**Dataset excerpts**.
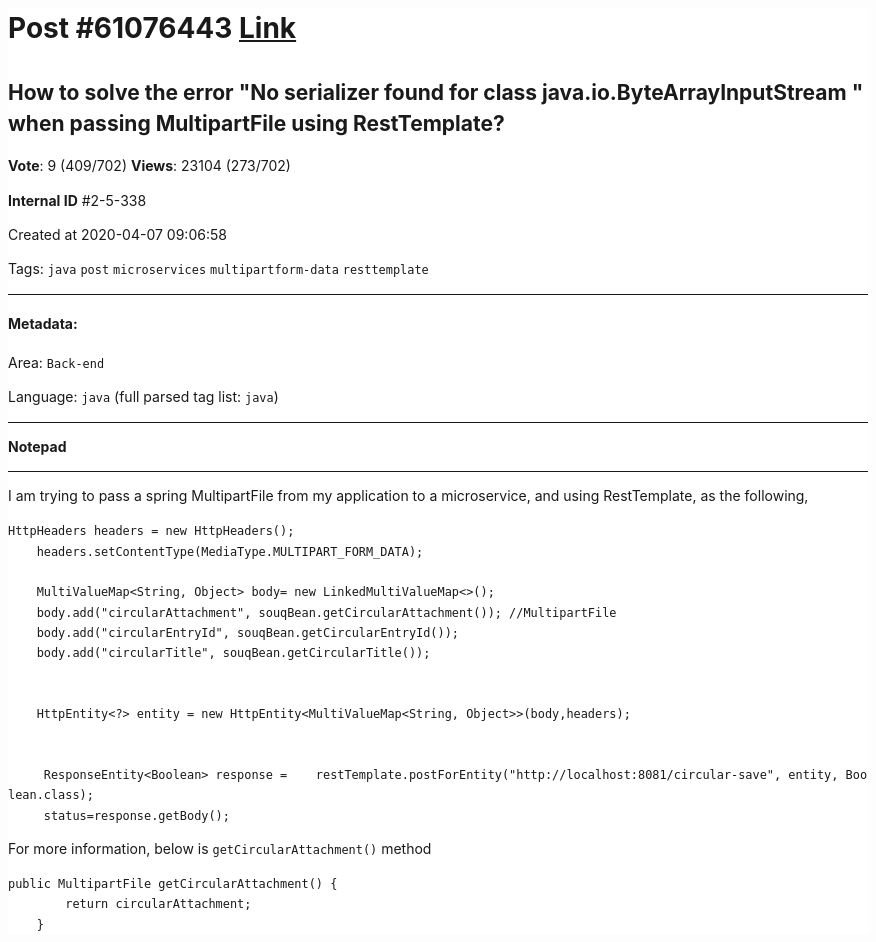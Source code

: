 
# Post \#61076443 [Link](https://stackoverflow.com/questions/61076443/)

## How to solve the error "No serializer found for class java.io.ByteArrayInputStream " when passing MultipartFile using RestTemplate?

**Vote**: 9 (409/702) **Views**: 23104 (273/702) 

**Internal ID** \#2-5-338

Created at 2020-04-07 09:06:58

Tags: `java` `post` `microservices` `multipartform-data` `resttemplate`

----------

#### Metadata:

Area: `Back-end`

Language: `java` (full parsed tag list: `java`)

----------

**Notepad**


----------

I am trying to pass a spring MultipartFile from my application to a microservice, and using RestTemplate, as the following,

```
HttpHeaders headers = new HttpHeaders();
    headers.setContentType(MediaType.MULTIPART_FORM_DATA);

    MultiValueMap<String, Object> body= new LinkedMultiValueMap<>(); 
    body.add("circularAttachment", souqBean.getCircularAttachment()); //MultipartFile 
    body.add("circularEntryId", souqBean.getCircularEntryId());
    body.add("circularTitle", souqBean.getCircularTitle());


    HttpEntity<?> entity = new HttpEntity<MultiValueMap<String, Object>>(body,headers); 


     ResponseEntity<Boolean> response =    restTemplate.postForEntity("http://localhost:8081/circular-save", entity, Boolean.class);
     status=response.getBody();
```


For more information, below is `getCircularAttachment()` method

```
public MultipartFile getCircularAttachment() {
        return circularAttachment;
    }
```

--

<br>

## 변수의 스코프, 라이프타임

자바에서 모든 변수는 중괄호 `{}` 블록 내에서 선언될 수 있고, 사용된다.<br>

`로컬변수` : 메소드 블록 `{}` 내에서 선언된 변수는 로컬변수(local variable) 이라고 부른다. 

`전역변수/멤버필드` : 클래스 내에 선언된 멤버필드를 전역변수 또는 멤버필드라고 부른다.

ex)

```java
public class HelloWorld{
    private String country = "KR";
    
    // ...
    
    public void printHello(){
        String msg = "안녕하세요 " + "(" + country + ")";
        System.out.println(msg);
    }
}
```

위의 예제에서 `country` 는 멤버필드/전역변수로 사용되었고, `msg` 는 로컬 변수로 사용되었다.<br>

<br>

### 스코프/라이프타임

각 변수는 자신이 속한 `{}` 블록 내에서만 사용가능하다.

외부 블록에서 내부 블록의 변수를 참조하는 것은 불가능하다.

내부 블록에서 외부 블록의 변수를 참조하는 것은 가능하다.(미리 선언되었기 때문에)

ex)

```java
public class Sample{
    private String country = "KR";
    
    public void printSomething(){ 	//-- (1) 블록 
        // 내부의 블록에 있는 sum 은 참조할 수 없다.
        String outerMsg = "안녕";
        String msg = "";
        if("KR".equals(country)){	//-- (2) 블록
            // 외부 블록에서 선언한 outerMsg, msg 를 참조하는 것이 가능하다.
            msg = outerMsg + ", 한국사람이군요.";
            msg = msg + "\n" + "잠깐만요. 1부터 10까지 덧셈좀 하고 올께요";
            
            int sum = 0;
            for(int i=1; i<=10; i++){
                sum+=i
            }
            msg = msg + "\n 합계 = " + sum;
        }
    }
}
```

--

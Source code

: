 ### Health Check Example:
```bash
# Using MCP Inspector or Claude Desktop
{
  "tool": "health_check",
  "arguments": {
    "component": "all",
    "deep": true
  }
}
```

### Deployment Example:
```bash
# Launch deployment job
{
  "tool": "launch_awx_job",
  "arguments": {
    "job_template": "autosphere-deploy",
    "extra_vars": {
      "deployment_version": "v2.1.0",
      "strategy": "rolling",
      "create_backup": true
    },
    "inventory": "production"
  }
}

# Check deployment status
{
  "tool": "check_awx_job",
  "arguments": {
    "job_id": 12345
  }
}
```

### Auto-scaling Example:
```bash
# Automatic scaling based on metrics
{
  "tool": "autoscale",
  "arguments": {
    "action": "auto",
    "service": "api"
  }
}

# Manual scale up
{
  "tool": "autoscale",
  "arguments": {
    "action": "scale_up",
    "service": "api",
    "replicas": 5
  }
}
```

**EXERCISE DETAILS**. The answer must consist of every line from the data that holds the string "headers".

**YOUR RESPONSE**.
HttpHeaders headers = new HttpHeaders();
    headers.setContentType(MediaType.MULTIPART_FORM_DATA);
    HttpEntity<?> entity = new HttpEntity<MultiValueMap<String, Object>>(body,headers); 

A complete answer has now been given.